+++ Provided records
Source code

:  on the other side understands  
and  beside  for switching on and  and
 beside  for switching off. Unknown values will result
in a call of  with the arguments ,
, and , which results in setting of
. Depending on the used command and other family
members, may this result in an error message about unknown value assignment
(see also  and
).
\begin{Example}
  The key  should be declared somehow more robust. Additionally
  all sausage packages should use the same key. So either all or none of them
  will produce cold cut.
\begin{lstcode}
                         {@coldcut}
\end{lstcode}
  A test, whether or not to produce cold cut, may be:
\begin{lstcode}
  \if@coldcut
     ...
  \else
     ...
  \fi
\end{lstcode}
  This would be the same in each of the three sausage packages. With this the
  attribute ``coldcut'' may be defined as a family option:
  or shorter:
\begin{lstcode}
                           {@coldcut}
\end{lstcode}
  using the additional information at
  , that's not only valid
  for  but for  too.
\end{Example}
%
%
++++++
What you need to do:
How many lines of these entries contain "should"? Answer with the number and nothing else.

Response:
2